Yeni yıl yeni umutlar diyerek, büyük umutlarla girdiğimiz 2020 koskoca bir su balonu gibi yüzümüzde patlayarak hepimizi sudan çıkmış balığa döndürdü. İlk çeyreği görüp görebileceğimiz bütün felaketlerle (uzaylı istilası hariç) tamamladık.

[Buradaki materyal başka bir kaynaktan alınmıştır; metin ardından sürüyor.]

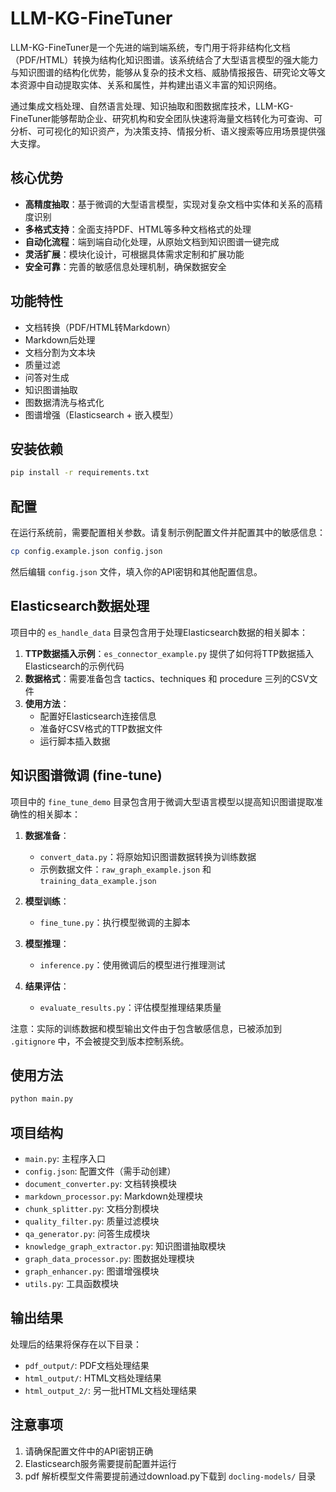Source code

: # LLM-KG-FineTuner

LLM-KG-FineTuner是一个先进的端到端系统，专门用于将非结构化文档（PDF/HTML）转换为结构化知识图谱。该系统结合了大型语言模型的强大能力与知识图谱的结构化优势，能够从复杂的技术文档、威胁情报报告、研究论文等文本资源中自动提取实体、关系和属性，并构建出语义丰富的知识网络。

通过集成文档处理、自然语言处理、知识抽取和图数据库技术，LLM-KG-FineTuner能够帮助企业、研究机构和安全团队快速将海量文档转化为可查询、可分析、可可视化的知识资产，为决策支持、情报分析、语义搜索等应用场景提供强大支撑。

## 核心优势

- **高精度抽取**：基于微调的大型语言模型，实现对复杂文档中实体和关系的高精度识别
- **多格式支持**：全面支持PDF、HTML等多种文档格式的处理
- **自动化流程**：端到端自动化处理，从原始文档到知识图谱一键完成
- **灵活扩展**：模块化设计，可根据具体需求定制和扩展功能
- **安全可靠**：完善的敏感信息处理机制，确保数据安全

## 功能特性

- 文档转换（PDF/HTML转Markdown）
- Markdown后处理
- 文档分割为文本块
- 质量过滤
- 问答对生成
- 知识图谱抽取
- 图数据清洗与格式化
- 图谱增强（Elasticsearch + 嵌入模型）

## 安装依赖

```bash
pip install -r requirements.txt
```

## 配置

在运行系统前，需要配置相关参数。请复制示例配置文件并配置其中的敏感信息：

```bash
cp config.example.json config.json
```

然后编辑 `config.json` 文件，填入你的API密钥和其他配置信息。

## Elasticsearch数据处理

项目中的 `es_handle_data` 目录包含用于处理Elasticsearch数据的相关脚本：

1. **TTP数据插入示例**：`es_connector_example.py` 提供了如何将TTP数据插入Elasticsearch的示例代码
2. **数据格式**：需要准备包含 tactics、techniques 和 procedure 三列的CSV文件
3. **使用方法**：
   - 配置好Elasticsearch连接信息
   - 准备好CSV格式的TTP数据文件
   - 运行脚本插入数据

## 知识图谱微调 (fine-tune)

项目中的 `fine_tune_demo` 目录包含用于微调大型语言模型以提高知识图谱提取准确性的相关脚本：

1. **数据准备**：
   - `convert_data.py`：将原始知识图谱数据转换为训练数据
   - 示例数据文件：`raw_graph_example.json` 和 `training_data_example.json`

2. **模型训练**：
   - `fine_tune.py`：执行模型微调的主脚本

3. **模型推理**：
   - `inference.py`：使用微调后的模型进行推理测试

4. **结果评估**：
   - `evaluate_results.py`：评估模型推理结果质量

注意：实际的训练数据和模型输出文件由于包含敏感信息，已被添加到 `.gitignore` 中，不会被提交到版本控制系统。

## 使用方法

```bash
python main.py
```

## 项目结构

- `main.py`: 主程序入口
- `config.json`: 配置文件（需手动创建）
- `document_converter.py`: 文档转换模块
- `markdown_processor.py`: Markdown处理模块
- `chunk_splitter.py`: 文档分割模块
- `quality_filter.py`: 质量过滤模块
- `qa_generator.py`: 问答生成模块
- `knowledge_graph_extractor.py`: 知识图谱抽取模块
- `graph_data_processor.py`: 图数据处理模块
- `graph_enhancer.py`: 图谱增强模块
- `utils.py`: 工具函数模块

## 输出结果

处理后的结果将保存在以下目录：

- `pdf_output/`: PDF文档处理结果
- `html_output/`: HTML文档处理结果
- `html_output_2/`: 另一批HTML文档处理结果

## 注意事项

1. 请确保配置文件中的API密钥正确
2. Elasticsearch服务需要提前配置并运行
3. pdf 解析模型文件需要提前通过download.py下载到 `docling-models/` 目录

Hoş uzaylılarda gelse sosyal izolasyonu koruyarak kolonya ikram ederek çay eşliğinde sohbete dalarız o kadar kafayı kırdık diye tahmin ediyorum.

Neler oldu ilk çeyrekte kısaca hafızalarımızı tazeleyelim.

2020 yılının ilk günlerinde Edirne’den Kars’a hepimiz Kanal İstanbul yapılmalı mı yapılmamalı mı sorusunu tartıştık. İstanbul’da halk deyim yerindeyse seferber oldu, gerekli birimlere yüz binlerce itiraz dilekçesi verdi.

Üniversite öğrencisi genç bir kardeşimiz Sibel Ünli iş bulamadığı ve geçim sıkıntısı yaşadığı için yaşamına son verdi.

Aynı zaman aralığında ABD İran komutanını öldürdü, İran ABD üssünü vurdu 3. Dünya Savaşı eşiğinden dönüldü.

Pegasus uçağı Sabiha Gökçen havalimanına inişi esnasında pistten çıktı ve 2 kişi hayatını kaybetti.

Van’da çığ düşmesi felaketi yaşandı, 33 kişi şehit düştü. İhmal var mı yok mu sorusunun cevabı maalesef bulunamadı.

Uçak kazası ve çığ felaketinin haberi ile sarsılmışken bir babanın kızını öldürdüğü haberi bomba gibi üzerimizde patladı. Kadın cinayetleri tekrar gündeme geldi.

Gülistan Doku’dan 82 gündür haber alınamıyor.

2020 yılının ilk iki ayında 49 kadın öldürüldü 19 kadının ölümü ise şüpheli.

Elazığ ve Malatya’da 41 vatandaşımızın hayatını kaybettiği korkunç bir deprem yaşadık. Yıkılan binaların ihmal zincirini, ihtiyat akçesinin gerekliliğini tartışırken gündemimiz maalesef yine acı bir olayla değişti.

Suriye İdlib’de askerlerimize yönelik gerçekleştirilen hava saldırısı ve diğer saldırılar sonrasında Şubat ayında 54 askerimiz şehit düştü. Saygı, minnet ve rahmetle anıyoruz…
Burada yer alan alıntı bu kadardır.